Monday, September 28, 03:38
Home security OpenBSD: Security updates for 4 critical vulnerabilities. Update instantly!

OpenBSD: Security updates for 4 critical vulnerabilities. Update instantly!

OpenBSD has fixed four vulnerabilities, including privilege escalation weaknesses and a removable identity bypass.

OpenBSD is one Unix open source operating system which is based on Berkeley Software Distribution (BSD) and is built on safety. On Wednesday, Qualys Research Labs revealed the existence of four vulnerabilities in the operating system.


The vulnerabilities have been named CVE-2019-19522, CVE-2019-19521, CVE-2019-19520 and CVE-2019-19519.

The first error, CVE-2019-19522, is an identity bypass problem found in the OpenBSD authentication protocol. The operating system is based on BSD Authentication though one hacker specifies a specific username, authentication can be enabled automatically. The vulnerability is remotely exploitable via smtpd, ldapd and radiusd.
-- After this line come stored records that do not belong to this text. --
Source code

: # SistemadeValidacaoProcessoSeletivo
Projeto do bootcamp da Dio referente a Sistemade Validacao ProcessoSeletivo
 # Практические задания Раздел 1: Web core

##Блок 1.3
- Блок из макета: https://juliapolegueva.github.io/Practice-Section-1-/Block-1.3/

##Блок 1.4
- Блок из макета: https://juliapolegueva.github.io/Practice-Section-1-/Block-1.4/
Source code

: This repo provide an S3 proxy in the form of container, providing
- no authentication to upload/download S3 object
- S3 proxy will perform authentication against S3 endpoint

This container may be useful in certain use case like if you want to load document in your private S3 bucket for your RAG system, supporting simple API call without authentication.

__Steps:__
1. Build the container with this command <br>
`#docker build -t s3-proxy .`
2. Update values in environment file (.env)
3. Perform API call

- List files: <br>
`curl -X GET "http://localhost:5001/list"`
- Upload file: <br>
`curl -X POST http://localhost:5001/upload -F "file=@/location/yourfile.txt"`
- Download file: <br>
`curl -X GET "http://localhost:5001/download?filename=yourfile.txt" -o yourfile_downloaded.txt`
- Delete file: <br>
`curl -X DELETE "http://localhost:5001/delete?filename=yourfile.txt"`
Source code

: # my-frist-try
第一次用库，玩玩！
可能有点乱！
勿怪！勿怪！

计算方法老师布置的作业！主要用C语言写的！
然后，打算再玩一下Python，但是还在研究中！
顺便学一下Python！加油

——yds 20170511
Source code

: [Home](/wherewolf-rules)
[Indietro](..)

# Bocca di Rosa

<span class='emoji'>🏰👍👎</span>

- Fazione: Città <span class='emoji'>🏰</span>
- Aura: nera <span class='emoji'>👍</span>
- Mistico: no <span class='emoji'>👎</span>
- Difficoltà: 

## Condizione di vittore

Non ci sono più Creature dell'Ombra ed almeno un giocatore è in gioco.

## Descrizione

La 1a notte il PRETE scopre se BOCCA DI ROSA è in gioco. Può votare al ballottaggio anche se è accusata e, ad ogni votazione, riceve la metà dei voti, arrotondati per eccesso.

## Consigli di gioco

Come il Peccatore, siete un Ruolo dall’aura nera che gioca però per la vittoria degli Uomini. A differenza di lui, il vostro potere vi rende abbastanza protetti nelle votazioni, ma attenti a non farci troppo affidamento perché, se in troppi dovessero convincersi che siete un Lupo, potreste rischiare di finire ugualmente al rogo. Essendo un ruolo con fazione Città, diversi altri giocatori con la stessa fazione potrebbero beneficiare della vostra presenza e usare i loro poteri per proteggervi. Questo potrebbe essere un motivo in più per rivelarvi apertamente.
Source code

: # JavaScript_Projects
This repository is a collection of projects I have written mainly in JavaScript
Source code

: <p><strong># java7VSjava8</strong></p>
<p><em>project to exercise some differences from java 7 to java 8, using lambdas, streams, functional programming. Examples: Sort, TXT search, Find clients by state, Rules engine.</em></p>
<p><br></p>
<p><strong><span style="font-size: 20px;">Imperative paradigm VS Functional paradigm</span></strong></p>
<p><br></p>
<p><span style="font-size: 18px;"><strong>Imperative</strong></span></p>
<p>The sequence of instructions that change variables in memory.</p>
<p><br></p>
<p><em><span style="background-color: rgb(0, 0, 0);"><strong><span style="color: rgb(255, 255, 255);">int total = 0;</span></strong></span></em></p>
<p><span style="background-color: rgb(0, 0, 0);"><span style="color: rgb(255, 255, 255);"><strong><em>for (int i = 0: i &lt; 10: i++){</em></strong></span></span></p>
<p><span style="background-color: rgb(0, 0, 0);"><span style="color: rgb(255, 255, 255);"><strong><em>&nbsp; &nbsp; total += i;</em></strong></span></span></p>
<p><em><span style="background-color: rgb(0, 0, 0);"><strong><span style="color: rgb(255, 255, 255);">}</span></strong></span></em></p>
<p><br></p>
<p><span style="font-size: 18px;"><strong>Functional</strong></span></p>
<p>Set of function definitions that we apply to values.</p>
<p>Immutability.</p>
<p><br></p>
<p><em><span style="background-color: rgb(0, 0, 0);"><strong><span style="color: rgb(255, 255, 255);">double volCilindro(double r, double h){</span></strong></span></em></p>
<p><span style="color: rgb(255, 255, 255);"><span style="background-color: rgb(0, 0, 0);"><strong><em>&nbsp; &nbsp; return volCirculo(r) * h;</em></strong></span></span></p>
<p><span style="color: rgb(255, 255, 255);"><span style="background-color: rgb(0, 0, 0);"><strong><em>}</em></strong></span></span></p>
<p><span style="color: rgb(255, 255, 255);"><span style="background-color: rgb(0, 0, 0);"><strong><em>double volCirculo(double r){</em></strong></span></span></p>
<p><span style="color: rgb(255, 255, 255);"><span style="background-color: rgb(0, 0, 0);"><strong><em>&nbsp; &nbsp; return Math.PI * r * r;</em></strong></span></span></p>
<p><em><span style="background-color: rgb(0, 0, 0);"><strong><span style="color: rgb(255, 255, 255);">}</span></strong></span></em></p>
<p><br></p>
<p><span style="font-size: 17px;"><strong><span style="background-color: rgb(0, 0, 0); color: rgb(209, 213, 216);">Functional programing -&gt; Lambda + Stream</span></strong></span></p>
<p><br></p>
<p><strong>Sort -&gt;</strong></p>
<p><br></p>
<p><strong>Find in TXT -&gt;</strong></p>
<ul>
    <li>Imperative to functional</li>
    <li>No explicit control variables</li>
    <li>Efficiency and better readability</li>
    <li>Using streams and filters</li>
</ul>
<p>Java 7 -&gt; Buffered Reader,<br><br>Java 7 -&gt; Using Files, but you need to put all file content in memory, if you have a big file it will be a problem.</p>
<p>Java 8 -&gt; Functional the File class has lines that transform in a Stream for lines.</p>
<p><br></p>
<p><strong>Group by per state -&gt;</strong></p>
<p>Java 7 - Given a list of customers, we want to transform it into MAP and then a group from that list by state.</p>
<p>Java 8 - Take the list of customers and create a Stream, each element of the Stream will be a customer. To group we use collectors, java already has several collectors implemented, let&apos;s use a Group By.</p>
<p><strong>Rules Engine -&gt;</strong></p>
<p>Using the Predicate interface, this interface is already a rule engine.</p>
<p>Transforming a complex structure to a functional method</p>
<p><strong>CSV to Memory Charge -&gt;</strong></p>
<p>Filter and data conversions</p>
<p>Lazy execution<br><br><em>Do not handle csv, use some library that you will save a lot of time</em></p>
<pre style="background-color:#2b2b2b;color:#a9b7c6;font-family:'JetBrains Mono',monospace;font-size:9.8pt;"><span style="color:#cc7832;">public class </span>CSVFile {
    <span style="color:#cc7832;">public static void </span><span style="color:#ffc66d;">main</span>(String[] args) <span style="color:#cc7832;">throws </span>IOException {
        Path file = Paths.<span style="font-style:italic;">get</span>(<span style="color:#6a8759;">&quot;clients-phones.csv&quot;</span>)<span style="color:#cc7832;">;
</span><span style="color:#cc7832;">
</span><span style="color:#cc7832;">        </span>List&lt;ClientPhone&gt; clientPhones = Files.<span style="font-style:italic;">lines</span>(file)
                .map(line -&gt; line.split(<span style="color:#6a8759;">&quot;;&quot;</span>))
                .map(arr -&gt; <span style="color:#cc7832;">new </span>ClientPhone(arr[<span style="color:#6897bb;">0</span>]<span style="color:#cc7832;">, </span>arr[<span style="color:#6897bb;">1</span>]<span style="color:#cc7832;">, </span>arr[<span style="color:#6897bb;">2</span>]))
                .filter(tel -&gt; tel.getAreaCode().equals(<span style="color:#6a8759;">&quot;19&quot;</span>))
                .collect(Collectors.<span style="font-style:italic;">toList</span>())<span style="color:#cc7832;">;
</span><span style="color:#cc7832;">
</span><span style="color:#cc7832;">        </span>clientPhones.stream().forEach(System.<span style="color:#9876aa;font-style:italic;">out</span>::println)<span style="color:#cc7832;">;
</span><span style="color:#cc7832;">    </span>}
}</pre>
The second security error, CVE-2019-19520, is a privilege escalation problem caused by a failed xlock test. If an attacker has access to OpenBSD locally, it can gain the privileges of set-group-ID "auth" via xlock, which is installed by default.

CVE-2019-19522, the third error of OpenBSD, is another privilege escalation problem found in the "S / Key" and "YubiKey" modes.

If the S / Key or YubiKey authentication type is enabled (both are installed by default but are disabled), then a local attacker can exploit the rights of the "auth" group to gain full root users.

To gain "auth" privileges, hackers can first exploit CVE-2019-19520 as part of a chain attack.

The fourth and last vulnerability, CVE-2019-19519, was found in "su" mode. Local attackers can take advantage of the suite's "-L" option - a software loop that continues until a proper username and password combination is entered. Password - to connect to itself, but with a different login class.

OpenBSD developers recognized the issues and managed to develop and publish security updates in less than 40 hours.

The patches are available to download. Users of OpenBSD 6.5 and OpenBSD 6.6 should update their devices to remain protected.


Please enter your comment!
Please enter your name here


How to perform actions by tapping on the back of your Android phone

Gestures and shortcuts allow you to quickly access things without having to go through apps and menus. What's up...

iOS 14: The long-awaited new features!

The annual Apple iPhone update, iOS 14, is here, and in addition to the new privacy and security features there are many more.

Business - COVID-19: Storage in the cloud VS data centers!

The COVID-19 pandemic has changed the data for companies worldwide, with the result that they have to change both ...

How to use the Apple Translate App on your iPhone?

Apple's Translate app, introduced in iOS 14, allows iPhone users to do ...

How to turn off private Wi-Fi MAC addresses

Apple has changed the way the iPhone and iPad connect to Wi-Fi networks starting with the iOS 14 and iPadOS 14 updates ....

Mac: See how to rename multiple files at once!

Many people have more difficulty renaming files on a Mac than renaming Windows. The Finder of ...

How can you control the performance of your Chromebook?

Many times users wonder about the performance of their computer and would like to be able to take a look at the system ...

How To Detect Hidden Surveillance Cameras With Your Phone

During our holidays or on business trips, we are forced to stay in hotels or Airbnb ....

How to play the hidden game of Android 11

Google usually includes the so-called "Easter Eggs" in every new version of Android that is released. And Android 11 is not ...

Ring: Amazon's new device is a drone with a security camera

Amazon is ready to launch a new Ring security camera mounted on top of a flying drone.